Forum Moderators: open
I've been receiving these for a long time but suddenly the number has increased. A lot of the hits are to 404's after it's got the wrong path for favicon. As far as I've checked they are all coming from AOL blocks, either user IPs or proxy/cache.
Is this an AOL toolbar of some kind? Or is it an AOL (browser-based?) bookmark manager?
Even if you use a META tag to show an alternate location for a site's favicon, many browsers (AOL, Firefox, Netscape, etc) will still look in the base directory. That has always been standard. Only IE will not look there after it has a copy cached.
That is not the point.
It is precisely the point!
This is the second or third instance I've seen you mention of problems associated with not having the ICO placed properly in the root (how else would keyplr be aware of your location problem as well).

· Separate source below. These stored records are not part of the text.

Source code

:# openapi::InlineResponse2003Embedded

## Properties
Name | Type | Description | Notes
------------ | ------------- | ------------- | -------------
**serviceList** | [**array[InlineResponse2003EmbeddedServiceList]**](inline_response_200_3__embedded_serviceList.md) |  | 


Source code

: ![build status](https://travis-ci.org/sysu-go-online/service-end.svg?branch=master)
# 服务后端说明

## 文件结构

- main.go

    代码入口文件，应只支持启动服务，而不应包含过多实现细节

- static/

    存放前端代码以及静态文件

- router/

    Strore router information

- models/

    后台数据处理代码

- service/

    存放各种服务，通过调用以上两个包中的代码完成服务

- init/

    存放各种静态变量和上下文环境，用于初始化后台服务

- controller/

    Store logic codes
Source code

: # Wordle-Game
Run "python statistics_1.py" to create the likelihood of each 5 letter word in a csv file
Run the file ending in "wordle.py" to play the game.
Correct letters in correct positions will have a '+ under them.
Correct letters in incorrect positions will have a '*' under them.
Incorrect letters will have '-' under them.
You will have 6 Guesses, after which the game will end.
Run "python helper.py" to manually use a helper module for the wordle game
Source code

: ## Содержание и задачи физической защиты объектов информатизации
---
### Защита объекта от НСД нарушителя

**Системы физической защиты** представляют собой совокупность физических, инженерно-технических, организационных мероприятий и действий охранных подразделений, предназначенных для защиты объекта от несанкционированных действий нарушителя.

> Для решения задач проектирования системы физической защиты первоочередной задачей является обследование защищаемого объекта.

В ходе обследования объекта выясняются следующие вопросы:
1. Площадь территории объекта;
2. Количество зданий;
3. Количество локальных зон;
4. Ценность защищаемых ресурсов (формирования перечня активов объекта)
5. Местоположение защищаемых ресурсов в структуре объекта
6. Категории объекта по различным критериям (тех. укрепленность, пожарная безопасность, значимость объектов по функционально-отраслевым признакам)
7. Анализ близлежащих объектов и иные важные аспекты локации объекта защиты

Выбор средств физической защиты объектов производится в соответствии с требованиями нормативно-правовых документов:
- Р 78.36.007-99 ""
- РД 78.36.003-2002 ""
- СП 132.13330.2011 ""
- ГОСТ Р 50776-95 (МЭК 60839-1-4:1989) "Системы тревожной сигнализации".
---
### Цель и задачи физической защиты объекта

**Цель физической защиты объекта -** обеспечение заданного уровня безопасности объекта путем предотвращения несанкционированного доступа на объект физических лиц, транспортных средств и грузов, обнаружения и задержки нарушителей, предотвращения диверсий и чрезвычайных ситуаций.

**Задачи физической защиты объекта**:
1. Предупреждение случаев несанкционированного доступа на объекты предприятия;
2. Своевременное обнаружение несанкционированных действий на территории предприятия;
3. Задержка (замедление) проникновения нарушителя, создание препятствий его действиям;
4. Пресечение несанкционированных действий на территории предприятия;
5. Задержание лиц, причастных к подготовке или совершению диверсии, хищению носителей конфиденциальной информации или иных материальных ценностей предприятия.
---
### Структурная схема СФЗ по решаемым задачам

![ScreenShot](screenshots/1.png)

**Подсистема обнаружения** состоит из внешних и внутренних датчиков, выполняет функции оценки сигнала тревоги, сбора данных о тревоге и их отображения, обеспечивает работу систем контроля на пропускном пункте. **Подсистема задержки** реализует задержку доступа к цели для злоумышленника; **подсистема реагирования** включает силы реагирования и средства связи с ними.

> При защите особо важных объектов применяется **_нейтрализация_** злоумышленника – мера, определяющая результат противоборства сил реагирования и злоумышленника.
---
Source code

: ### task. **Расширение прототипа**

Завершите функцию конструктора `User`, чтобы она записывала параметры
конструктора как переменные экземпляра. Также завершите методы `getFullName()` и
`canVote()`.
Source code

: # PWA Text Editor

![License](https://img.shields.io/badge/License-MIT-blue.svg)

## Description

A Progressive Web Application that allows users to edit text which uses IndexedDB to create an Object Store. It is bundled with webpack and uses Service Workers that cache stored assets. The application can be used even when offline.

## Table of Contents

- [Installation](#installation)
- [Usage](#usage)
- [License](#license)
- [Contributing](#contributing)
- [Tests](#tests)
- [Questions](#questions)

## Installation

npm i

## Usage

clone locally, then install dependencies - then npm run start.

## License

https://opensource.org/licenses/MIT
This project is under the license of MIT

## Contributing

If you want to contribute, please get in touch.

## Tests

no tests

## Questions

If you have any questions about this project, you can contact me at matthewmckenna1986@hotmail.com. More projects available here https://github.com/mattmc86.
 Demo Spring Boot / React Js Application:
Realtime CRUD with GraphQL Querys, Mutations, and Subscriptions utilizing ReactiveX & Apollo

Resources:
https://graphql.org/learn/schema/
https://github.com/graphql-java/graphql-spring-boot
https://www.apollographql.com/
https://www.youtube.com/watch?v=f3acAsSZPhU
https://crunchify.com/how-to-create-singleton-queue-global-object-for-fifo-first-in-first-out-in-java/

The insigniciant loss of bandwith more than offsets the problems created by improper placement of the file, IMO!.
As an aside (I'm not nitpicking words, rather providing clarification for others)!
I tried banning them in robots.txt but they still come calling.
Additions into robots.txt are a request to honorable bots to comply with your wishes.
Additions to htaccess are forced compliance, whether denial, access or redirect.
Don
The postings you refer to are about the toolbars/whatever that have been falling into my traps. I have been trying to clarify what the UAs are and what they are looking for. I really don't care about the fact they generate a 404 as long as I know what is causing it - is it legit, as in the case of the AOL thing here, or is it some scraper.
The fact that the 404s are being triggered by icon searches is really neither here nor there. I was merely explaining what was happening in an attempt to clarify the situation. Had this one been checking for pages as well as icons it may have elicited a different answer.
I'm sorry about the sloppy terminology re: "banning in robots.txt". I am fully aware of the purpose of robots.txt and do not have the luxury of htaccess: I have to make do with a home-grown kludge because it's IIS. I accept both of these things, though I may occasionally grumble about them.
... do not have the luxury of htaccess: I have to make do with a home-grown kludge because it's IIS.
Why do you have to? There are thousands of reputable hosting companies offering Linux hosting at very competitive rates. It isn't hard to move a web site - just might take a little time depending how complex it is. But then you can sit back and enjoy the benefits of being on a Linux box.
As Don said, robots.txt is a request for legit bots to honor your preferences, the word "preference" being the dynamic. Some legit (I use the word loosely) robots still will ignore it.